Marilu Swett, a greater Boston native, lives and works in Jamaica Plain, MA. She has exhibited throughout the United States in venues including The Peabody Essex Museum (Salem MA), The Sculpture Center (Cleveland, OH), The Center on Contemporary Art (Seattle, WA) and the Charles A. Wustum Museum of Fine Arts (Racine, WI). Outdoor venues include Byrdcliffe Arts Colony (Woodstock, NY), Chesterwood National Historic Site (Stockbridge, MA), Wentworth Coolidge Mansion Historic Site (Portsmouth, NH), and the Christian Science Center Plaza (Boston, MA). She has work in several corporate collections including Bank of America, Fidelity Investments, Meditech Corporation, and New England Biolabs. She is the recipient of a First Light award for the Town of Brookline (MA), a residency for iron casting at the Maryhill Art Museum (WA), a New England Foundation for the Arts Fellowship in Sculpture, a Somerville (MA) Arts Council general support grant, and a Massachusetts Artists Foundation Studio Exchange grant.

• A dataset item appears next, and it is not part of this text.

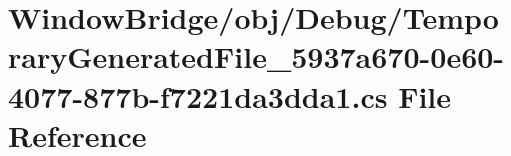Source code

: \hypertarget{_window_bridge_2obj_2_debug_2_temporary_generated_file__5937a670-0e60-4077-877b-f7221da3dda1_8cs}{}\section{Window\+Bridge/obj/\+Debug/\+Temporary\+Generated\+File\+\_\+5937a670-\/0e60-\/4077-\/877b-\/f7221da3dda1.cs File Reference}
\label{_window_bridge_2obj_2_debug_2_temporary_generated_file__5937a670-0e60-4077-877b-f7221da3dda1_8cs}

Swett is an Associate Professor of Art at Montserrat College of Art in Beverly, MA, and a member of Boston Sculptors Gallery.
ABOUT THE WORK
Marilu Swett makes work in the dual areas of sculpture and drawing. Her work reflects her interest in biological form, its volume, complexity and variety and the ways we interrogate it. She indicates this in a general and fanciful way, by abstracting, inventing, and overlapping relationships to indicate space and slow movement. The work shifts between the layered space of her ink drawings and the factual space occupied by sculpture. References include natural systems and subsystems, microscopic form, telluric and oceanic form, images from the human body, and industrial artifacts.
Recently, Swett has been looking at the ocean as site of evolution, human industry, and watery companionship. Seaforms of all scales appear, evolve, and dive beneath the surface. Themes from 19th century whaling and fishing show up in her choice of material, hardware, and pattern. Pieces evoke the leisure time activities of scrimshaw and textile embellishment and the hard labor of fishing and whaling, directly and indirectly. Rumination about things afloat or beached, buried or layered over, untethered and unwoven, reflecting the energy and unexpected juxtapositions of coastal life, the profound experience of being in and on the water and walking its shores, drives her new work.
Any creeping references to benthic inhabitants are to be blamed on her husband, an environmental scientist and segmented worm enthusiast, and his acolyte, their son Jonah.